■ PROBLEM ■
Retype every line of the data below, starting with the first and ending with the line that contains "clientPort=2181", but leave out the pictures.

[Document images with source code]
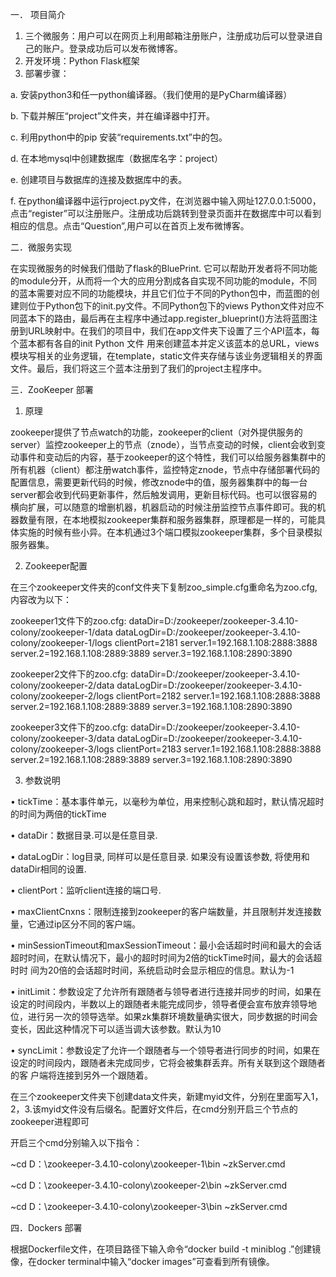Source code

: 一．	项目简介
1.	三个微服务：用户可以在网页上利用邮箱注册账户，注册成功后可以登录进自己的账户。登录成功后可以发布微博客。 
2.	开发环境：Python Flask框架  
3. 部署步骤： 

a. 安装python3和任一python编译器。（我们使用的是PyCharm编译器）

b. 下载并解压“project”文件夹，并在编译器中打开。 

c. 利用python中的pip 安装“requirements.txt”中的包。 

d. 在本地mysql中创建数据库（数据库名字：project） 

e. 创建项目与数据库的连接及数据库中的表。 

f. 在python编译器中运行project.py文件，在浏览器中输入网址127.0.0.1:5000，点击“register”可以注册账户。注册成功后跳转到登录页面并在数据库中可以看到相应的信息。点击“Question”,用户可以在首页上发布微博客。

二．微服务实现

在实现微服务的时候我们借助了flask的BluePrint. 它可以帮助开发者将不同功能的module分开，从而将一个大的应用分割成各自实现不同功能的module，不同的蓝本需要对应不同的功能模块，并且它们位于不同的Python包中，而蓝图的创建则位于Python包下的init.py文件。不同Python包下的views Python文件对应不同蓝本下的路由，最后再在主程序中通过app.register_blueprint()方法将蓝图注册到URL映射中。在我们的项目中，我们在app文件夹下设置了三个API蓝本，每个蓝本都有各自的init Python 文件 用来创建蓝本并定义该蓝本的总URL，views模块写相关的业务逻辑，在template，static文件夹存储与该业务逻辑相关的界面文件。最后，我们将这三个蓝本注册到了我们的project主程序中。

三．ZooKeeper 部署
1. 原理

zookeeper提供了节点watch的功能，zookeeper的client（对外提供服务的server）监控zookeeper上的节点（znode），当节点变动的时候，client会收到变动事件和变动后的内容，基于zookeeper的这个特性，我们可以给服务器集群中的所有机器（client）都注册watch事件，监控特定znode，节点中存储部署代码的配置信息，需要更新代码的时候，修改znode中的值，服务器集群中的每一台server都会收到代码更新事件，然后触发调用，更新目标代码。也可以很容易的横向扩展，可以随意的增删机器，机器启动的时候注册监控节点事件即可。我的机器数量有限，在本地模拟zookeeper集群和服务器集群，原理都是一样的，可能具体实施的时候有些小异。在本机通过3个端口模拟zookeeper集群，多个目录模拟服务器集。

2.	Zookeeper配置

在三个zookeeper文件夹的conf文件夹下复制zoo_simple.cfg重命名为zoo.cfg,内容改为以下：

  zookeeper1文件下的zoo.cfg:
  dataDir=D:/zookeeper/zookeeper-3.4.10-colony/zookeeper-1/data
  dataLogDir=D:/zookeeper/zookeeper-3.4.10-colony/zookeeper-1/logs
  clientPort=2181
  server.1=192.168.1.108:2888:3888
  server.2=192.168.1.108:2889:3889
  server.3=192.168.1.108:2890:3890
 
  zookeeper2文件下的zoo.cfg:
  dataDir=D:/zookeeper/zookeeper-3.4.10-colony/zookeeper-2/data
  dataLogDir=D:/zookeeper/zookeeper-3.4.10-colony/zookeeper-2/logs
  clientPort=2182
  server.1=192.168.1.108:2888:3888
  server.2=192.168.1.108:2889:3889
  server.3=192.168.1.108:2890:3890
 
  zookeeper3文件下的zoo.cfg:
  dataDir=D:/zookeeper/zookeeper-3.4.10-colony/zookeeper-3/data
  dataLogDir=D:/zookeeper/zookeeper-3.4.10-colony/zookeeper-3/logs
  clientPort=2183
  server.1=192.168.1.108:2888:3888
  server.2=192.168.1.108:2889:3889
  server.3=192.168.1.108:2890:3890
 
3. 参数说明

 •	tickTime：基本事件单元，以毫秒为单位，用来控制心跳和超时，默认情况超时的时间为两倍的tickTime
 
 •	dataDir：数据目录.可以是任意目录.
 
 •	dataLogDir：log目录, 同样可以是任意目录. 如果没有设置该参数, 将使用和dataDir相同的设置.
 
 •	clientPort：监听client连接的端口号.
 
 •	maxClientCnxns：限制连接到zookeeper的客户端数量，并且限制并发连接数量，它通过ip区分不同的客户端。
 
 •	minSessionTimeout和maxSessionTimeout：最小会话超时时间和最大的会话超时时间，在默认情况下，最小的超时时间为2倍的tickTime时间，最大的会话超时时     间为20倍的会话超时时间，系统启动时会显示相应的信息。默认为-1
 
 •	initLimit：参数设定了允许所有跟随者与领导者进行连接并同步的时间，如果在设定的时间段内，半数以上的跟随者未能完成同步，领导者便会宣布放弃领导地位，进行另一次的领导选举。如果zk集群环境数量确实很大，同步数据的时间会变长，因此这种情况下可以适当调大该参数。默认为10
 
 •	syncLimit：参数设定了允许一个跟随者与一个领导者进行同步的时间，如果在设定的时间段内，跟随者未完成同步，它将会被集群丢弃。所有关联到这个跟随者的客 户端将连接到另外一个跟随着。
 
 在三个zookeeper文件夹下创建data文件夹，新建myid文件，分别在里面写入1，2，3.该myid文件没有后缀名。配置好文件后，在cmd分别开启三个节点的zookeeper进程即可
 
 开启三个cmd分别输入以下指令：

~cd D：\zookeeper-3.4.10-colony\zookeeper-1\bin
~zkServer.cmd

~cd D：\zookeeper-3.4.10-colony\zookeeper-2\bin
~zkServer.cmd

~cd D：\zookeeper-3.4.10-colony\zookeeper-3\bin
~zkServer.cmd
  
四．Dockers 部署

根据Dockerfile文件，在项目路径下输入命令“docker build -t miniblog .”创建镜像，在docker terminal中输入“docker images”可查看到所有镜像。

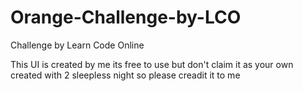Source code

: # Orange-Challenge-by-LCO
Challenge by Learn Code Online


This UI is created by me its free to use but don't claim it as your own created with 2 sleepless night so please creadit it to me
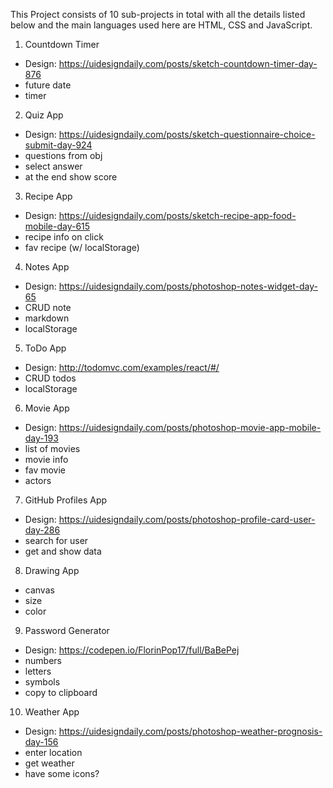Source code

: This Project consists of 10 sub-projects in total with all the details listed below and the main languages used here are HTML, CSS and JavaScript.

1.   Countdown Timer

*    Design: https://uidesigndaily.com/posts/sketch-countdown-timer-day-876
*    future date
*    timer

2.   Quiz App

*    Design: https://uidesigndaily.com/posts/sketch-questionnaire-choice-submit-day-924
*    questions from obj
*    select answer
*    at the end show score

3.   Recipe App

*    Design: https://uidesigndaily.com/posts/sketch-recipe-app-food-mobile-day-615
*    recipe info on click
*    fav recipe (w/ localStorage)

4.   Notes App

*    Design: https://uidesigndaily.com/posts/photoshop-notes-widget-day-65
*    CRUD note
*    markdown
*    localStorage

5.   ToDo App

*    Design: http://todomvc.com/examples/react/#/
*    CRUD todos
*    localStorage

6.   Movie App

*    Design: https://uidesigndaily.com/posts/photoshop-movie-app-mobile-day-193
*    list of movies
*    movie info
*    fav movie
*    actors

7.   GitHub Profiles App

*    Design: https://uidesigndaily.com/posts/photoshop-profile-card-user-day-286
*    search for user
*    get and show data

8.   Drawing App

*    canvas
*    size
*    color

9.   Password Generator

*    Design: https://codepen.io/FlorinPop17/full/BaBePej
*    numbers
*    letters
*    symbols
*    copy to clipboard

10.   Weather App

*    Design: https://uidesigndaily.com/posts/photoshop-weather-prognosis-day-156
*    enter location
*    get weather
*    have some icons?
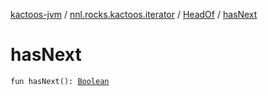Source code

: [kactoos-jvm](../../index.md) / [nnl.rocks.kactoos.iterator](../index.md) / [HeadOf](index.md) / [hasNext](./has-next.md)

# hasNext

`fun hasNext(): `[`Boolean`](https://kotlinlang.org/api/latest/jvm/stdlib/kotlin/-boolean/index.html)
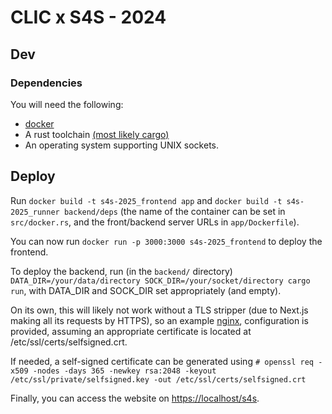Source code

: # CLIC x S4S - 2024

## Dev

### Dependencies

You will need the following:

- [docker](https://www.docker.com/get-started/)
- A rust toolchain [(most likely cargo)](https://github.com/rust-lang/cargo)
- An operating system supporting UNIX sockets.

## Deploy

Run `docker build -t s4s-2025_frontend app` and `docker build -t s4s-2025_runner backend/deps`
(the name of the container can be set in `src/docker.rs`, and the front/backend server URLs in
`app/Dockerfile`).

You can now run `docker run -p 3000:3000 s4s-2025_frontend` to deploy the frontend.

To deploy the backend, run (in the `backend/` directory)
`DATA_DIR=/your/data/directory SOCK_DIR=/your/socket/directory cargo run`,
with DATA\_DIR and SOCK\_DIR set appropriately (and empty).

On its own, this will likely not work without a TLS stripper (due to Next.js making all its
requests by HTTPS), so an example [nginx](https://nginx.org), configuration is provided,
assuming an appropriate certificate is located at /etc/ssl/certs/selfsigned.crt.

If needed, a self-signed certificate can be generated using
`# openssl req -x509 -nodes -days 365 -newkey rsa:2048 -keyout /etc/ssl/private/selfsigned.key -out /etc/ssl/certs/selfsigned.crt`

Finally, you can access the website on <https://localhost/s4s>.
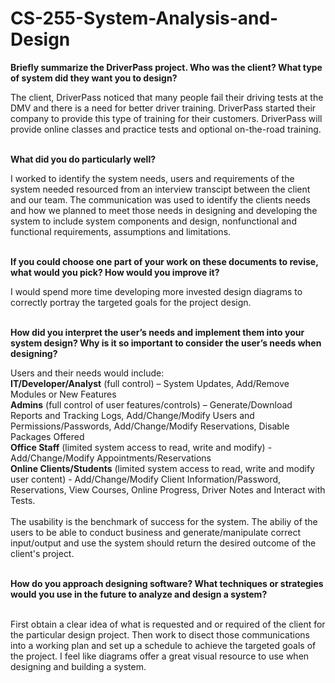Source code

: # CS-255-System-Analysis-and-Design
<p><b>Briefly summarize the DriverPass project. Who was the client? What type of system did they want you to design?</b></p>
The client, DriverPass noticed that many people fail their driving tests at the DMV and there is a need for better driver training. DriverPass started their company to provide this type of training for their customers. DriverPass will provide online classes and practice tests and optional on-the-road training.<br>
<br>
<p><b>What did you do particularly well?</b></p>
I worked to identify the system needs, users and requirements of the system needed resourced from an interview transcipt between the client and our team. The communication was used to identify the clients needs and how we planned to meet those needs in designing and developing the system to include system components and design, nonfunctional and functional requirements, assumptions and limitations.<br>
<br>
<p><b>If you could choose one part of your work on these documents to revise, what would you pick? How would you improve it?</b></p>
I would spend more time developing more invested design diagrams to correctly portray the targeted goals for the project design.<br>
<br>
<p><b>How did you interpret the user’s needs and implement them into your system design? Why is it so important to consider the user’s needs when designing?</b></p>
Users and their needs would include:<br>
<b>IT/Developer/Analyst</b> (full control) – System Updates, Add/Remove Modules or New Features<br>
<b>Admins</b> (full control of user features/controls) – Generate/Download Reports and Tracking Logs, Add/Change/Modify Users and Permissions/Passwords, Add/Change/Modify Reservations, Disable Packages Offered<br>
<b>Office Staff</b> (limited system access to read, write and modify) - Add/Change/Modify Appointments/Reservations<br>
<b>Online Clients/Students</b> (limited system access to read, write and modify user content) - Add/Change/Modify Client Information/Password, Reservations, View Courses, Online Progress, Driver Notes and Interact with Tests.<br>
<br>
The usability is the benchmark of success for the system. The abiliy of the users to be able to conduct business and generate/manipulate correct input/output and use the system should return the desired outcome of the client's project. <br> 
<br>
<p><b>How do you approach designing software? What techniques or strategies would you use in the future to analyze and design a system?</b></p>
<br>First obtain a clear idea of what is requested and or required of the client for the particular design project. Then work to disect those communications into a working plan and set up a schedule to achieve the targeted goals of the project. I feel like diagrams offer a great visual resource to use when designing and building a system.<br>
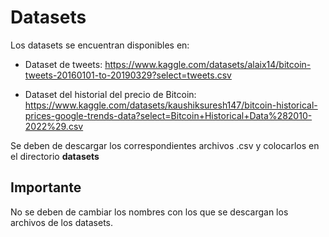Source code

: # Datasets

Los datasets se encuentran disponibles en:

* Dataset de tweets: <https://www.kaggle.com/datasets/alaix14/bitcoin-tweets-20160101-to-20190329?select=tweets.csv>

* Dataset del historial del precio de Bitcoin: <https://www.kaggle.com/datasets/kaushiksuresh147/bitcoin-historical-prices-google-trends-data?select=Bitcoin+Historical+Data%282010-2022%29.csv>

Se deben de descargar los correspondientes archivos .csv y colocarlos en el directorio **datasets**

## Importante

No se deben de cambiar los nombres con los que se descargan los archivos de los datasets.
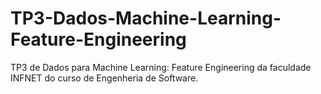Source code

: # TP3-Dados-Machine-Learning-Feature-Engineering
TP3 de Dados para Machine Learning: Feature Engineering da faculdade INFNET do curso de Engenheria de Software.
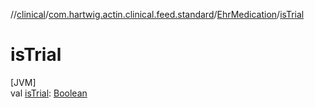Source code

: //[clinical](../../../index.md)/[com.hartwig.actin.clinical.feed.standard](../index.md)/[EhrMedication](index.md)/[isTrial](is-trial.md)

# isTrial

[JVM]\
val [isTrial](is-trial.md): [Boolean](https://kotlinlang.org/api/latest/jvm/stdlib/kotlin/-boolean/index.html)
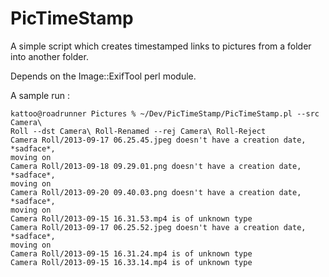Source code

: # PicTimeStamp

A simple script which creates timestamped links to pictures from a folder into
another folder.

Depends on the Image::ExifTool perl module.

A sample run :

	kattoo@roadrunner Pictures % ~/Dev/PicTimeStamp/PicTimeStamp.pl --src Camera\
	Roll --dst Camera\ Roll-Renamed --rej Camera\ Roll-Reject
	Camera Roll/2013-09-17 06.25.45.jpeg doesn't have a creation date, *sadface*,
	moving on
	Camera Roll/2013-09-18 09.29.01.png doesn't have a creation date, *sadface*,
	moving on
	Camera Roll/2013-09-20 09.40.03.png doesn't have a creation date, *sadface*,
	moving on
	Camera Roll/2013-09-15 16.31.53.mp4 is of unknown type
	Camera Roll/2013-09-17 06.25.52.jpeg doesn't have a creation date, *sadface*,
	moving on
	Camera Roll/2013-09-15 16.31.24.mp4 is of unknown type
	Camera Roll/2013-09-15 16.33.14.mp4 is of unknown type

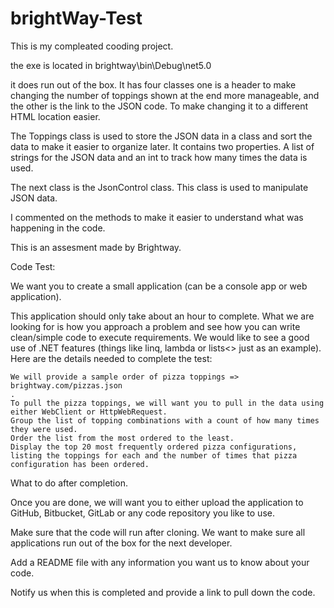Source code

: # brightWay-Test

This is my compleated cooding project.

the exe is located in brightway\bin\Debug\net5.0

it does run out of the box. It has four classes one is a header to make 
changing the number of toppings shown at the end more manageable, and 
the other is the link to the JSON code. To make changing it to a 
different HTML location easier.

The Toppings class is used to store the JSON data in a class and 
sort the data to make it easier to organize later. It contains 
two properties. A list of strings for the JSON data and an 
int to track how many times the data is used.

The next class is the JsonControl class. This class is used to 
manipulate JSON data.

I commented on the methods to make it easier to understand 
what was happening in the code.

 



This is an assesment made by Brightway.

Code Test:

We want you to create a small application (can be a console app or web application).

This application should only take about an hour to complete. What we are looking for is how you approach a problem and see how you can write clean/simple code to execute requirements. We would like to see a good use of .NET features (things like linq, lambda or lists<> just as an example).
Here are the details needed to complete the test:

    We will provide a sample order of pizza toppings =>
    brightway.com/pizzas.json
    .
    To pull the pizza toppings, we will want you to pull in the data using either WebClient or HttpWebRequest.
    Group the list of topping combinations with a count of how many times they were used.
    Order the list from the most ordered to the least.
    Display the top 20 most frequently ordered pizza configurations, listing the toppings for each and the number of times that pizza configuration has been ordered.

What to do after completion.

Once you are done, we will want you to either upload the application to GitHub, Bitbucket, GitLab or any code repository you like to use.

Make sure that the code will run after cloning. We want to make sure all applications run out of the box for the next developer.

Add a README file with any information you want us to know about your code.

Notify us when this is completed and provide a link to pull down the code.
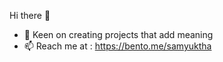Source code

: Hi there 👋
- 👯 Keen on creating projects that add meaning
- 📫 Reach me at : https://bento.me/samyuktha

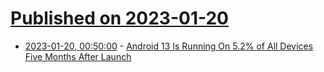 # [Published on 2023-01-20](index.md)

* [2023-01-20, 00:50:00](https://devices.slashdot.org/story/23/01/19/2159240/android-13-is-running-on-52-of-all-devices-five-months-after-launch?utm_source=rss1.0mainlinkanon&utm_medium=feed) - [Android 13 Is Running On 5.2% of All Devices Five Months After Launch](https://devices.slashdot.org/story/23/01/19/2159240/android-13-is-running-on-52-of-all-devices-five-months-after-launch?utm_source=rss1.0mainlinkanon&utm_medium=feed)
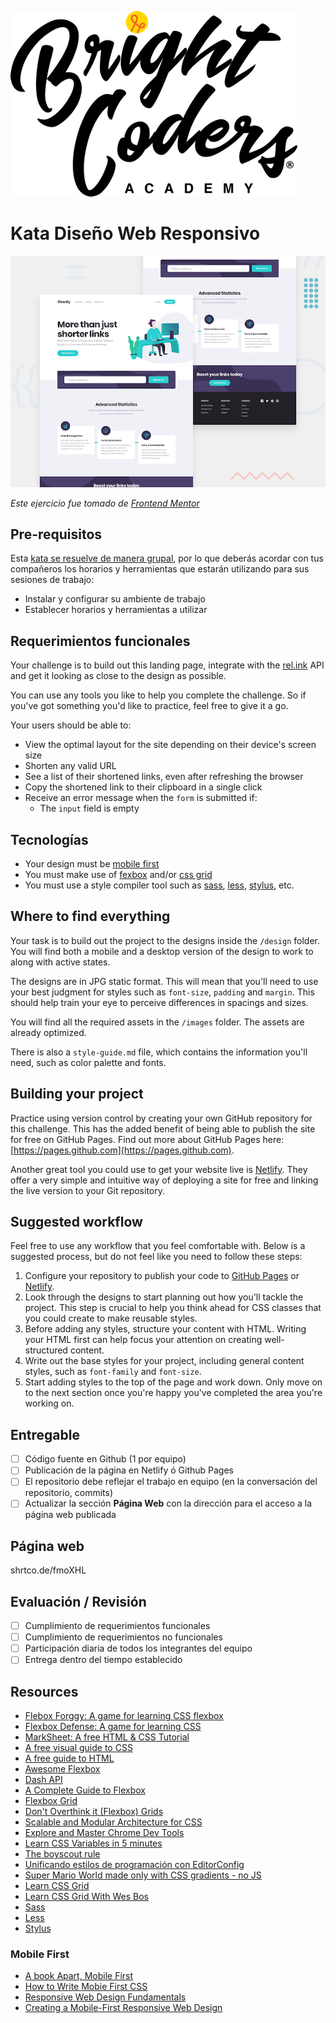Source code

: ![BrightCoders Logo](images/logo-bc.png)

# Kata Diseño Web Responsivo

![Design preview for the Shortly URL shortening API coding challenge](./design/desktop-preview.jpg)

*Este ejercicio fue tomado de [Frontend Mentor](https://www.frontendmentor.io/dashboard)*

## Pre-requisitos

Esta [kata se resuelve de manera grupal](https://github.com/bright-coders/commons/tree/master/topics/code-kata), por lo que deberás acordar con tus compañeros los horarios y herramientas que estarán utilizando para sus sesiones de trabajo:
- Instalar y configurar su ambiente de trabajo
- Establecer horarios y herramientas a utilizar

## Requerimientos funcionales

Your challenge is to build out this landing page, integrate with the [rel.ink](https://rel.ink) API and get it looking as close to the design as possible.

You can use any tools you like to help you complete the challenge. So if you've got something you'd like to practice, feel free to give it a go.

Your users should be able to:

- View the optimal layout for the site depending on their device's screen size
- Shorten any valid URL
- See a list of their shortened links, even after refreshing the browser
- Copy the shortened link to their clipboard in a single click
- Receive an error message when the `form` is submitted if:
  - The `input` field is empty
  
## Tecnologías
- Your design must be [mobile first](https://medium.com/@Vincentxia77/what-is-mobile-first-design-why-its-important-how-to-make-it-7d3cf2e29d00)
- You must make use of [fexbox](https://css-tricks.com/snippets/css/a-guide-to-flexbox/) and/or [css grid](https://css-tricks.com/snippets/css/complete-guide-grid/)
- You must use a style compiler tool such as [sass](https://sass-lang.com/), [less](http://lesscss.org/), [stylus](https://stylus-lang.com/), etc.

## Where to find everything

Your task is to build out the project to the designs inside the `/design` folder. You will find both a mobile and a desktop version of the design to work to along with active states.

The designs are in JPG static format. This will mean that you'll need to use your best judgment for styles such as `font-size`, `padding` and `margin`. This should help train your eye to perceive differences in spacings and sizes.

You will find all the required assets in the `/images` folder. The assets are already optimized.

There is also a `style-guide.md` file, which contains the information you'll need, such as color palette and fonts.

## Building your project

Practice using version control by creating your own GitHub repository for this challenge. This has the added benefit of being able to publish the site for free on GitHub Pages. Find out more about GitHub Pages here: [https://pages.github.com](https://pages.github.com).

Another great tool you could use to get your website live is [Netlify](https://www.netlify.com). They offer a very simple and intuitive way of deploying a site for free and linking the live version to your Git repository.

## Suggested workflow

Feel free to use any workflow that you feel comfortable with. Below is a suggested process, but do not feel like you need to follow these steps:

1. Configure your repository to publish your code to [GitHub Pages](https://pages.github.com) or [Netlify](https://www.netlify.com).
2. Look through the designs to start planning out how you'll tackle the project. This step is crucial to help you think ahead for CSS classes that you could create to make reusable styles.
3. Before adding any styles, structure your content with HTML. Writing your HTML first can help focus your attention on creating well-structured content.
4. Write out the base styles for your project, including general content styles, such as `font-family` and `font-size`.
5. Start adding styles to the top of the page and work down. Only move on to the next section once you're happy you've completed the area you're working on.

## Entregable
- [ ] Código fuente en Github (1 por equipo)
- [ ] Publicación de la página en Netlify ó Github Pages
- [ ] El repositorio debe reflejar el trabajo en equipo (en la conversación del repositorio, commits)
- [ ] Actualizar la sección **Página Web** con la dirección para el acceso a la página web publicada

## Página web
shrtco.de/fmoXHL
  
## Evaluación / Revisión

- [ ] Cumplimiento de requerimientos funcionales
- [ ] Cumplimiento de requerimientos no funcionales 
- [ ] Participación diaria de todos los integrantes del equipo
- [ ] Entrega dentro del tiempo establecido

## Resources

- [Flebox Forggy: A game for learning CSS flexbox](http://flexboxfroggy.com/#es)
- [Flexbox Defense: A game for learning CSS](http://www.flexboxdefense.com/)
- [MarkSheet: A free HTML & CSS Tutorial](https://marksheet.io/)
- [A free visual guide to CSS](https://cssreference.io/)
- [A free guide to HTML](https://htmlreference.io/)
- [Awesome Flexbox](https://github.com/afonsopacifer/awesome-flexbox)
- [Dash API](https://kapeli.com/dash)
- [A Complete Guide to Flexbox](https://css-tricks.com/snippets/css/a-guide-to-flexbox/)
- [Flexbox Grid](http://flexboxgrid.com/)
- [Don't Overthink it (Flexbox) Grids](https://css-tricks.com/dont-overthink-flexbox-grids/)
- [Scalable and Modular Architecture for CSS](https://drive.google.com/file/d/1792A2pkriOnjwb7Lh7MPtx7lUuSusrub/view?usp=sharing)
- [Explore and Master Chrome Dev Tools](http://discover-devtools.codeschool.com/)
- [Learn CSS Variables in 5 minutes](https://medium.freecodecamp.org/learn-css-variables-in-5-minutes-80cf63b4025d)
- [The boyscout rule](https://medium.com/@biratkirat/step-8-the-boy-scout-rule-robert-c-martin-uncle-bob-9ac839778385)
- [Unificando estilos de programación con EditorConfig](http://juancrg90.me/unificando-estilos-de-programacion-con-editorconfig-2/)
- [Super Mario World made only with CSS gradients - no JS](https://medium.com/@alcidesqueiroz/super-mario-world-in-css-100-css-no-javascript-no-embedded-images-data-uris-no-external-e43dc0c2b1f4)
- [Learn CSS Grid](https://learncssgrid.com/)
- [Learn CSS Grid With Wes Bos](https://cssgrid.io/)
- [Sass](https://sass-lang.com/)
- [Less](http://lesscss.org/)
- [Stylus](https://stylus-lang.com/)

### Mobile First

- [A book Apart, Mobile First](https://abookapart.com/products/mobile-first)
- [How to Write Mobie First CSS](https://zellwk.com/blog/how-to-write-mobile-first-css/)
- [Responsive Web Design Fundamentals](https://classroom.udacity.com/courses/ud893)
- [Creating a Mobile-First Responsive Web Design](https://www.html5rocks.com/en/mobile/responsivedesign/)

■ ANSWER BOX ■
Source code

: 一．	项目简介
1.	三个微服务：用户可以在网页上利用邮箱注册账户，注册成功后可以登录进自己的账户。登录成功后可以发布微博客。 
2.	开发环境：Python Flask框架  
3. 部署步骤： 

a. 安装python3和任一python编译器。（我们使用的是PyCharm编译器）

b. 下载并解压“project”文件夹，并在编译器中打开。 

c. 利用python中的pip 安装“requirements.txt”中的包。 

d. 在本地mysql中创建数据库（数据库名字：project） 

e. 创建项目与数据库的连接及数据库中的表。 

f. 在python编译器中运行project.py文件，在浏览器中输入网址127.0.0.1:5000，点击“register”可以注册账户。注册成功后跳转到登录页面并在数据库中可以看到相应的信息。点击“Question”,用户可以在首页上发布微博客。

二．微服务实现

在实现微服务的时候我们借助了flask的BluePrint. 它可以帮助开发者将不同功能的module分开，从而将一个大的应用分割成各自实现不同功能的module，不同的蓝本需要对应不同的功能模块，并且它们位于不同的Python包中，而蓝图的创建则位于Python包下的init.py文件。不同Python包下的views Python文件对应不同蓝本下的路由，最后再在主程序中通过app.register_blueprint()方法将蓝图注册到URL映射中。在我们的项目中，我们在app文件夹下设置了三个API蓝本，每个蓝本都有各自的init Python 文件 用来创建蓝本并定义该蓝本的总URL，views模块写相关的业务逻辑，在template，static文件夹存储与该业务逻辑相关的界面文件。最后，我们将这三个蓝本注册到了我们的project主程序中。

三．ZooKeeper 部署
1. 原理

zookeeper提供了节点watch的功能，zookeeper的client（对外提供服务的server）监控zookeeper上的节点（znode），当节点变动的时候，client会收到变动事件和变动后的内容，基于zookeeper的这个特性，我们可以给服务器集群中的所有机器（client）都注册watch事件，监控特定znode，节点中存储部署代码的配置信息，需要更新代码的时候，修改znode中的值，服务器集群中的每一台server都会收到代码更新事件，然后触发调用，更新目标代码。也可以很容易的横向扩展，可以随意的增删机器，机器启动的时候注册监控节点事件即可。我的机器数量有限，在本地模拟zookeeper集群和服务器集群，原理都是一样的，可能具体实施的时候有些小异。在本机通过3个端口模拟zookeeper集群，多个目录模拟服务器集。

2.	Zookeeper配置

在三个zookeeper文件夹的conf文件夹下复制zoo_simple.cfg重命名为zoo.cfg,内容改为以下：

  zookeeper1文件下的zoo.cfg:
  dataDir=D:/zookeeper/zookeeper-3.4.10-colony/zookeeper-1/data
  dataLogDir=D:/zookeeper/zookeeper-3.4.10-colony/zookeeper-1/logs
  clientPort=2181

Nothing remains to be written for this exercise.